Photo: José Le Moigne.

L’âme, c’est tout petit. Ça ne parle pas, ou si peu. Et quand elle me lâche la grappe, ça me fout les boules, même en taule. Ce n’est pas Genet, ni Giovanni, ni aucun repenti célèbre qui a dit ça, mais Sylvain, la crapule des crapules, celui qu’on allait chercher à la gendarmerie ou en cabane, et qui jurait qu’un jour il ferait la une de Paris Match. On parlait comme ça, tranquilles, un soir de septembre, assis sur les marches du groupe.

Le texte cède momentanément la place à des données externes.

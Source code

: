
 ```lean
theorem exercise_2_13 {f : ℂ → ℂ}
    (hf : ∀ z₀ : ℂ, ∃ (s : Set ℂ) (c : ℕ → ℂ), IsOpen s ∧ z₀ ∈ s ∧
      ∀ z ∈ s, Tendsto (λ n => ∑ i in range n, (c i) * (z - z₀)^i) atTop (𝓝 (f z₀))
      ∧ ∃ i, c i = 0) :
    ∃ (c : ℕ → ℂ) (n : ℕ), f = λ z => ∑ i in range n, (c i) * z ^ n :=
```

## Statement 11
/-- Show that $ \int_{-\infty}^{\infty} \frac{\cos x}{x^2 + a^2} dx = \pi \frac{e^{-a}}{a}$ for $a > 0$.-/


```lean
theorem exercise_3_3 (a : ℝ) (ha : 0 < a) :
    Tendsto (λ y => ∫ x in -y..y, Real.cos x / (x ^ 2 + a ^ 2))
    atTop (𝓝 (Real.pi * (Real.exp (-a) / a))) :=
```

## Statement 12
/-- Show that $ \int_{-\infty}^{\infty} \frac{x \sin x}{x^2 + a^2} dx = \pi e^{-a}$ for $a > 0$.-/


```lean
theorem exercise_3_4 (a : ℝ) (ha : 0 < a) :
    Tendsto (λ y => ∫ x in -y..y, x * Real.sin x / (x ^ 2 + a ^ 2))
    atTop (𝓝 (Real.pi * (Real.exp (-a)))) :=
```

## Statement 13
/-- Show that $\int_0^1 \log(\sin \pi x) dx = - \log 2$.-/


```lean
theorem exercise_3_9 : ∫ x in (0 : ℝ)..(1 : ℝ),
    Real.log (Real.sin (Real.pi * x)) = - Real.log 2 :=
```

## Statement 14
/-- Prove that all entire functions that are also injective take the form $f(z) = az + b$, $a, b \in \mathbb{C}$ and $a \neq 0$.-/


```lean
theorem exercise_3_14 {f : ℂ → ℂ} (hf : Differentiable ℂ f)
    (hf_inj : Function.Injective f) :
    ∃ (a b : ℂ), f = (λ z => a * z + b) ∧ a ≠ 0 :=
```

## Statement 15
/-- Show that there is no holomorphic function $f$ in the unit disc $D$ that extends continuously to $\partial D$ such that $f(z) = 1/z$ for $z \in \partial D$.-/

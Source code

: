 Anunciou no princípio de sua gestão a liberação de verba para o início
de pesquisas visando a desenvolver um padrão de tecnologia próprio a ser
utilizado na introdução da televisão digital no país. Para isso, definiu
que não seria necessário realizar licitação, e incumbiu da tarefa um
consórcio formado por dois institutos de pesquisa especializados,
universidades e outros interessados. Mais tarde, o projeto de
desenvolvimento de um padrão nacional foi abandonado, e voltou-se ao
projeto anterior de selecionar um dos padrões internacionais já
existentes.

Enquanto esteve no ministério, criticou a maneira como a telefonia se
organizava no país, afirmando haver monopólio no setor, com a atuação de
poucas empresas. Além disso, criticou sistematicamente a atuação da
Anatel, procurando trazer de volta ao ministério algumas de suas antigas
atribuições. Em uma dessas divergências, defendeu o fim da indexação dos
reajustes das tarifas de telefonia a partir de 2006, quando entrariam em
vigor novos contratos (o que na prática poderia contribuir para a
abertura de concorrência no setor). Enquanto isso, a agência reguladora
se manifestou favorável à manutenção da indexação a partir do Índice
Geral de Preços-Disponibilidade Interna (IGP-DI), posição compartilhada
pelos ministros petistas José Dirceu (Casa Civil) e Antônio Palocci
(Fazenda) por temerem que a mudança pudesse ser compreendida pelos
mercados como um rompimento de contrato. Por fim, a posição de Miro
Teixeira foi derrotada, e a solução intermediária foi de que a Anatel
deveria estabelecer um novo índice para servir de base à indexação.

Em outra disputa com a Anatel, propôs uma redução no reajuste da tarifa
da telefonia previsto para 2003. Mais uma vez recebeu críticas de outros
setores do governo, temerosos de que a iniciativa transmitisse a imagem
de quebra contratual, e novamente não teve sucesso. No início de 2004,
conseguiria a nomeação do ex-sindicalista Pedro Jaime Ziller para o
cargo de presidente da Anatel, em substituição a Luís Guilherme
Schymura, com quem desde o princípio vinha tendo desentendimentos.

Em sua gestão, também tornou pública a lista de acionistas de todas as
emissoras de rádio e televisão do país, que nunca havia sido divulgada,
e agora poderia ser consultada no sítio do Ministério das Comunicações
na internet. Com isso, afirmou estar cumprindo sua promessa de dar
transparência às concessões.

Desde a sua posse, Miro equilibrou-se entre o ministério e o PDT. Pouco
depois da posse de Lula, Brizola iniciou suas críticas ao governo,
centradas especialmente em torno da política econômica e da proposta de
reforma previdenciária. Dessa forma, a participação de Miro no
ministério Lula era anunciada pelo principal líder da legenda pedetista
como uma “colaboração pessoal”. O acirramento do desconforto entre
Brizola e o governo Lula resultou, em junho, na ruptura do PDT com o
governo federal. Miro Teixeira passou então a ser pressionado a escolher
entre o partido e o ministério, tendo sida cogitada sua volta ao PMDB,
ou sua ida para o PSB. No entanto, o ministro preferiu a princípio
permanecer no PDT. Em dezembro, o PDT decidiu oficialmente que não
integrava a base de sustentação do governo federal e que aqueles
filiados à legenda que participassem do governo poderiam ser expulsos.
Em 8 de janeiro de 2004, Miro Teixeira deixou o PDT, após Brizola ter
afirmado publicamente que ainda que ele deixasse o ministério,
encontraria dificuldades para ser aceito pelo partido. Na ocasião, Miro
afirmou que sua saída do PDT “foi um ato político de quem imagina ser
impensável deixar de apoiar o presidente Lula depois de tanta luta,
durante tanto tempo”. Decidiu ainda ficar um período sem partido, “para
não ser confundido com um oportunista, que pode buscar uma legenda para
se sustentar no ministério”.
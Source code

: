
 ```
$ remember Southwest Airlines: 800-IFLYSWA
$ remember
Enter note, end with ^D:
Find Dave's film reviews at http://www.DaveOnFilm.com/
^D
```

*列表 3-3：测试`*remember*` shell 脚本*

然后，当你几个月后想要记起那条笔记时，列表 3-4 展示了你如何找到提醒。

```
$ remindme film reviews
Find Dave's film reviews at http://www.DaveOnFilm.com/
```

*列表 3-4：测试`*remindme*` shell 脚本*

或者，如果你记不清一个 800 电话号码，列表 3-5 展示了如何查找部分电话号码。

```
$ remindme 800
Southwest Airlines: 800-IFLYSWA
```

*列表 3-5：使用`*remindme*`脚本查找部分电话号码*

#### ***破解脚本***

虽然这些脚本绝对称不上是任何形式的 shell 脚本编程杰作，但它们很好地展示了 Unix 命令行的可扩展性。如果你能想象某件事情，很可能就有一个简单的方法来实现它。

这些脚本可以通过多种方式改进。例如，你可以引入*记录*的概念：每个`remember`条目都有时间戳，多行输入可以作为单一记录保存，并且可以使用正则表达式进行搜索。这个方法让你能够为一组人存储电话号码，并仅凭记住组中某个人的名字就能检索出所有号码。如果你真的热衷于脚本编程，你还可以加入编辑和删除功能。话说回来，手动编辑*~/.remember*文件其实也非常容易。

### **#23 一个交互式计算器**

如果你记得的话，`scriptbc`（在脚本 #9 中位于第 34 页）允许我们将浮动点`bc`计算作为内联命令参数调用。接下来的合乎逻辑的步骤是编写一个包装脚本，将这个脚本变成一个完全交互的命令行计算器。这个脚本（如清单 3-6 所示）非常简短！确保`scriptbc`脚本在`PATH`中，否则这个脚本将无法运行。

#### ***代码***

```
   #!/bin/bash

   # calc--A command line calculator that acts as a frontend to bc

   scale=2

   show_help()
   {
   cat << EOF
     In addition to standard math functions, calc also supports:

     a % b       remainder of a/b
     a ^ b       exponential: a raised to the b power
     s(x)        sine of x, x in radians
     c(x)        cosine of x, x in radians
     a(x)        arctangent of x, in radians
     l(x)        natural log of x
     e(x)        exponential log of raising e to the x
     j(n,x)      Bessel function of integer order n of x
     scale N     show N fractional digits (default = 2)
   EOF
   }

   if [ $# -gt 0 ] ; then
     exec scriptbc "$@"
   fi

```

Je savais déjà que le téléphone ne sonnerait pas. Marie Claire, la remplaçante de Guylaine, faisait largement le poids. Pas un poids lourd: fraîche et jolie comme une brassée d’aubépine en mai. Mais question autorité, elle n’avait pas besoin de brailler: elle était là, et les mômes le savaient.

Pour Sylvain, je n’allais pas faire comme s’il n’avait rien dit, mais je n’allais pas non plus tirer des plans sur la comète. Dans ce métier, la règle est simple: on absorbe le bien comme le mal, mais on évite les pronostics.

Jean Sébastien m’attendait, impatient. Non pour parler littérature ou politique: il savait aussi bien que moi que ce moment n’était qu’un entracte avant que Gwenaëlle nous appelle. Un pote lui avait prêté Highway to Hell d’AC/DC, et notre conversation se réduisait aux mérites comparés de Bon Scott — mort à trente et un ans, échappé de peu au club des vingt sept — et de Brian Johnson, que je tenais pour un foutu braillard.

Une heure plus tôt, j’avais pourtant gueulé sur Luc, qui écoutait le même disque à fond: «Putain, gamin, on n’est pas à Bercy! Baisse ta boîte à bruit ou je la balance par la fenêtre!» Les coups de gueule, c’est pour la frime, ça fait partie du jeu. Mais ce soir, la différence était de taille: je ne faisais pas mon boulot, je partageais un moment avec mon fils.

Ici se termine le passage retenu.